The contribution of the RING finger domain of MDM2 to cell cycle progression

Abstract

The MDM2 oncoprotein binds to p53 and abrogates p53-mediated G1 arrest and apoptosis. We show that MDM2 over-expression accelerates cell cycle progression of RPM12650 cells by overcoming the negative effect of endogenous wild type p53 at the G1/S checkpoint. The interaction with p53 and transcription inhibition are necessary but not sufficient. The RING finger domain of MDM2 is also required for the positive effect of MDM2 on the cell cycle. Surprisingly, several point mutants in the zinc binding sites of the RING finger are fully competent for cell cycle stimulation even though they abolish MDM2-directed degradation of p53 and MDM2 E3-ligase activity.
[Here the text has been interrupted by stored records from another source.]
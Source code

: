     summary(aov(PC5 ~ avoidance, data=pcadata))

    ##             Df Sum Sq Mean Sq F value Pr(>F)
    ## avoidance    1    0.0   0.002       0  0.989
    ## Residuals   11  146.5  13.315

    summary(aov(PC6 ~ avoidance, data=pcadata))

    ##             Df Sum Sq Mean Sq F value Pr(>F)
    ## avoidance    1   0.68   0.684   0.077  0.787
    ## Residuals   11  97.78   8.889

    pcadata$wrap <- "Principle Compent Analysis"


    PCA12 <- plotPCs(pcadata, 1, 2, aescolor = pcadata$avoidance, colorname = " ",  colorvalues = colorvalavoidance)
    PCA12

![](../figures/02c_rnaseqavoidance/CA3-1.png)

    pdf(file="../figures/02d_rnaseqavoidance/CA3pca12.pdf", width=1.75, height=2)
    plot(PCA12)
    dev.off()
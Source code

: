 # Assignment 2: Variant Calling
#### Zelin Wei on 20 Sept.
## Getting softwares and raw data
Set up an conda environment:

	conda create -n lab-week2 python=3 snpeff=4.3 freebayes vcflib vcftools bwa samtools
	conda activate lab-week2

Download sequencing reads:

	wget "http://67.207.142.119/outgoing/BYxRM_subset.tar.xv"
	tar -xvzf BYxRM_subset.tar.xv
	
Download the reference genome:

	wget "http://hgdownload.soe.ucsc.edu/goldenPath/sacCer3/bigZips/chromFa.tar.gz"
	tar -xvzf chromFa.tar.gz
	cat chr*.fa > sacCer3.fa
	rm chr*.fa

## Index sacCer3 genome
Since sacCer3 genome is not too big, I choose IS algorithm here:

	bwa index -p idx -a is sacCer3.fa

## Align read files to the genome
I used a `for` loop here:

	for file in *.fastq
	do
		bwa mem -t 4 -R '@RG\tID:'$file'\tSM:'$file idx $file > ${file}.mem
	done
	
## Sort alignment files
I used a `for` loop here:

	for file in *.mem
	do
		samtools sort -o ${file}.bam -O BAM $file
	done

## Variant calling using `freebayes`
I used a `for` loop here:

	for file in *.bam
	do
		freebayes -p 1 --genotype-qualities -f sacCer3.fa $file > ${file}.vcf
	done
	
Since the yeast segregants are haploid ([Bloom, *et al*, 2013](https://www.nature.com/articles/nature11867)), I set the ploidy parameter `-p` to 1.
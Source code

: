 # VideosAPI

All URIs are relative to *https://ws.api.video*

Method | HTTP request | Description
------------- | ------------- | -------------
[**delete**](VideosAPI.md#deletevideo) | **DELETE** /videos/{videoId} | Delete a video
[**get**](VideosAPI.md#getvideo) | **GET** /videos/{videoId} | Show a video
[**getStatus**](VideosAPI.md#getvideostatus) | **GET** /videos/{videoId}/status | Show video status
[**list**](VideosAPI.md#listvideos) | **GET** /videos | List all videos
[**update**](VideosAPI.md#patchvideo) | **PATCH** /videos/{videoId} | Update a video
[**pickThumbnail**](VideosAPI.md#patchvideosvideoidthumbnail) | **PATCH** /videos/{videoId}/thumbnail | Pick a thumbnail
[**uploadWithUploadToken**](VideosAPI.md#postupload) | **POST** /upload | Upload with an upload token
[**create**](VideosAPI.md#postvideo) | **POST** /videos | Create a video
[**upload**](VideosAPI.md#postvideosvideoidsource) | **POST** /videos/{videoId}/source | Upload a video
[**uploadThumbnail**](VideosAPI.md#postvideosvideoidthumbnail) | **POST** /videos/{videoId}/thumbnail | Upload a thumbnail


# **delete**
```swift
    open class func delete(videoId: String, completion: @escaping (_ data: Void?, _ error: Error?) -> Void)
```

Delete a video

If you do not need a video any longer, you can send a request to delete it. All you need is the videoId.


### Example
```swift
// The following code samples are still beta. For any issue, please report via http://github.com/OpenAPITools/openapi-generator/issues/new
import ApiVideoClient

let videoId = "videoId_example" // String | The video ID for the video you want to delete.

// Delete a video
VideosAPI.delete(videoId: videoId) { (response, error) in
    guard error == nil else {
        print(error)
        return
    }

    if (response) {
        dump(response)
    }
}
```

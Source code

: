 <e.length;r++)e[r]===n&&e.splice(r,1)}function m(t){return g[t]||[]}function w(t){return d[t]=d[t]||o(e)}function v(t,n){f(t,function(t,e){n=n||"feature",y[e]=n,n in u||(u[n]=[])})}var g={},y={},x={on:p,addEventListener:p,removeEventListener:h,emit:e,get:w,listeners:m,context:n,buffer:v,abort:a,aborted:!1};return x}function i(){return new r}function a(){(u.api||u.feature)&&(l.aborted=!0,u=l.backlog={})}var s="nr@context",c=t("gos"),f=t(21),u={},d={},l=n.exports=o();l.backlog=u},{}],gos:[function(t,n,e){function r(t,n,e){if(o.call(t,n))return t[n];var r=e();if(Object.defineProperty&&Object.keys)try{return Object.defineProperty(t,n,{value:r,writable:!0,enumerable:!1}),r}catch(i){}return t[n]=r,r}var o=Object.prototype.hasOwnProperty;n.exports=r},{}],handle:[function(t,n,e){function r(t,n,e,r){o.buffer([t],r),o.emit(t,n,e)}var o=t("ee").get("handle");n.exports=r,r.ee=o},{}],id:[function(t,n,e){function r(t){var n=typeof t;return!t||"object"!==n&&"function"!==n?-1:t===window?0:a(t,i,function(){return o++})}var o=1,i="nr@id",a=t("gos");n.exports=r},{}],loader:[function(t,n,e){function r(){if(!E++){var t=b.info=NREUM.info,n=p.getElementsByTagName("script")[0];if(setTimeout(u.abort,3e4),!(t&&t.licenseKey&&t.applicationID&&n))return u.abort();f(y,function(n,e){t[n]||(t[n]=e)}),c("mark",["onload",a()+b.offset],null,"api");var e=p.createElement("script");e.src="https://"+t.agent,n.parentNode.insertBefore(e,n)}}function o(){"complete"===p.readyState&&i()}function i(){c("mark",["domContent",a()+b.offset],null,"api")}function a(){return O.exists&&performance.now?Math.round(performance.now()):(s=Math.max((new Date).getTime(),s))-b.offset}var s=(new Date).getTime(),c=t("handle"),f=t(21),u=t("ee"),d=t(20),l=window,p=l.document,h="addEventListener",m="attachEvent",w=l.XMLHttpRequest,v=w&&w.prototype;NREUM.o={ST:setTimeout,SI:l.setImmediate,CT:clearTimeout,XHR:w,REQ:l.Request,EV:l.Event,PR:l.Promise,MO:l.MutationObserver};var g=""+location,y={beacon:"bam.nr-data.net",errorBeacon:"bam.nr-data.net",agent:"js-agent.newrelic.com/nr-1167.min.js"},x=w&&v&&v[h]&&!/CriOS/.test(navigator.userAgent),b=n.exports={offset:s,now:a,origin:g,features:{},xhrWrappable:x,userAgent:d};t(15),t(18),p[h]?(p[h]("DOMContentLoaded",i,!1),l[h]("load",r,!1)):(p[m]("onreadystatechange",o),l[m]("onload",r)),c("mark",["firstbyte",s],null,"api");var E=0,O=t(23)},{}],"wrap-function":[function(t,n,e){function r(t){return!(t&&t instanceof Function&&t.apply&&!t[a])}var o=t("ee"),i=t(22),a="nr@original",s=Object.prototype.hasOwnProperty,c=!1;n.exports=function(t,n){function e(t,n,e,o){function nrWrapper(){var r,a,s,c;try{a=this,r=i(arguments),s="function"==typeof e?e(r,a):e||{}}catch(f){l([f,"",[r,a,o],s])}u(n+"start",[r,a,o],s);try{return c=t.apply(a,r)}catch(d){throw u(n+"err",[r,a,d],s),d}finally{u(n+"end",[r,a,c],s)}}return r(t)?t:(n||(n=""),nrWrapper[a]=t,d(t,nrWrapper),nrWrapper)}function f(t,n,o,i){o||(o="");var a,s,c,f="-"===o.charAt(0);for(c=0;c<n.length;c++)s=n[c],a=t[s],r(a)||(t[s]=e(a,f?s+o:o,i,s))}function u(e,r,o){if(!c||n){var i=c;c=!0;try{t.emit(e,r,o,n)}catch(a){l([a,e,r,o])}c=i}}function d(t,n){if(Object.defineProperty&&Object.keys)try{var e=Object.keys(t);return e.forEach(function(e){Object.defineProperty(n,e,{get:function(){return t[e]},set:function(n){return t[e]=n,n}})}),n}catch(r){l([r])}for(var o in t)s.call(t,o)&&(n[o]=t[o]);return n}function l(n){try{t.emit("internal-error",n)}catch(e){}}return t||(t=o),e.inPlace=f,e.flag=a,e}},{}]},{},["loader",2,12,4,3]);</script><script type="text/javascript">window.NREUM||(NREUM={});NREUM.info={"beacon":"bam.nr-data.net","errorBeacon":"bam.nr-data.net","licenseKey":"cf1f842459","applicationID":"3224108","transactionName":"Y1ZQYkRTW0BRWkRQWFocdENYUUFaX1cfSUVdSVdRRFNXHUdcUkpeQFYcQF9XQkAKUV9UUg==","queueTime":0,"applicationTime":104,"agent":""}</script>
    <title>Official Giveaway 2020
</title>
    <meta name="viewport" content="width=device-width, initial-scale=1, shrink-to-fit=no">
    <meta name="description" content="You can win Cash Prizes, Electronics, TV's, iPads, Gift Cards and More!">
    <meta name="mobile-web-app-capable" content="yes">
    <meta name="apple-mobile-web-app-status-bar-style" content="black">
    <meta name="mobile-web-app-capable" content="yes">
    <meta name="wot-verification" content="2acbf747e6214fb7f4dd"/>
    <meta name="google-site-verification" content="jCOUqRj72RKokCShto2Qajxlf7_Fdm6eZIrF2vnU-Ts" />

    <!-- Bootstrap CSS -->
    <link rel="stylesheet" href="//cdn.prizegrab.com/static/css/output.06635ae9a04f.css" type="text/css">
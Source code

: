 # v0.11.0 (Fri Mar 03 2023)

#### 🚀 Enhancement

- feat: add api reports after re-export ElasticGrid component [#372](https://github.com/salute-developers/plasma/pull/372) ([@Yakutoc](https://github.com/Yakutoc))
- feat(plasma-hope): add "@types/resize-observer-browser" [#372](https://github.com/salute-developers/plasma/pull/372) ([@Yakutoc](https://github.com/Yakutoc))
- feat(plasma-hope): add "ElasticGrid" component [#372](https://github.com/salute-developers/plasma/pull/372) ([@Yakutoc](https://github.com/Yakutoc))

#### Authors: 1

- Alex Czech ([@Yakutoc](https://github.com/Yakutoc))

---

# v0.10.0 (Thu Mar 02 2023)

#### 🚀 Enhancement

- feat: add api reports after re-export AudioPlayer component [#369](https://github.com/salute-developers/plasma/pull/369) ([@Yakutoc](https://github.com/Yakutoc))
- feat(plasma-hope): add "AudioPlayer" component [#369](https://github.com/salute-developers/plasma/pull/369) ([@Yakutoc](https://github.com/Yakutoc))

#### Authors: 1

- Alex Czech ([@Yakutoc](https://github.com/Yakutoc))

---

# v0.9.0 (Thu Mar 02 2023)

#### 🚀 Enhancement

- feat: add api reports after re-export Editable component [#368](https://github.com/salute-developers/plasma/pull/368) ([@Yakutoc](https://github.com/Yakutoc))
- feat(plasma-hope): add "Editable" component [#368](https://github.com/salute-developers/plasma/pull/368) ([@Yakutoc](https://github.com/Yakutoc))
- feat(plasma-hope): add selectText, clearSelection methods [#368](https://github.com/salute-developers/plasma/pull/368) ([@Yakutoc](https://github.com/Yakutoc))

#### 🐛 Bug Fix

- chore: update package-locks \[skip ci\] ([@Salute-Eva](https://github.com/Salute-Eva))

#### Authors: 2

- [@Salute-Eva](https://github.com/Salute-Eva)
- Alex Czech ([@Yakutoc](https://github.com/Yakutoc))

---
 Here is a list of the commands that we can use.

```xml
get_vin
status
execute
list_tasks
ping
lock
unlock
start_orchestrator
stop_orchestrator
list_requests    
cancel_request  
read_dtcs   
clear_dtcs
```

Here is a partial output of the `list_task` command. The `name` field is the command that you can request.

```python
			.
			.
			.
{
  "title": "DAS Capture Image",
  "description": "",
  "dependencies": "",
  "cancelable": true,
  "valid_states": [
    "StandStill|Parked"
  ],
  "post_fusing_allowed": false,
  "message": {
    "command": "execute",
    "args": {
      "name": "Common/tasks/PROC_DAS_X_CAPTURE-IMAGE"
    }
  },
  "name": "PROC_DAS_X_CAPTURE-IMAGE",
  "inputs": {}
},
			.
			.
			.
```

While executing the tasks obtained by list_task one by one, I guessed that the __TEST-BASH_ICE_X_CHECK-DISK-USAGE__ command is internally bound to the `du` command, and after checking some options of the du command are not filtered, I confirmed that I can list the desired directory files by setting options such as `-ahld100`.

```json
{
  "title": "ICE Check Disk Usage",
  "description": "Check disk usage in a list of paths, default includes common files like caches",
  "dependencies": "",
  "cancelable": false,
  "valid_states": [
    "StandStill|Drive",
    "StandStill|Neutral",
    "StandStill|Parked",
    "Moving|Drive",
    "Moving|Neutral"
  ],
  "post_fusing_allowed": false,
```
In contrast, alterations in and around the cryptic nucleolar localization sequence (KR motif) inhibit MDM2-mediated cell cycle progression as well as p53 degradation and MDM2 E3 ligase activity. We found that all the RING mutants decrease inhibition of both p53 dependent reporters and endogenous p21CIP1/WAF1/SDI1. These results indicate that the RING finger of MDM2 has a role in the regulation of the cell cycle that is independent of p53 degradation and endogenous p21CIP1/WAF1/SDI1 regulation.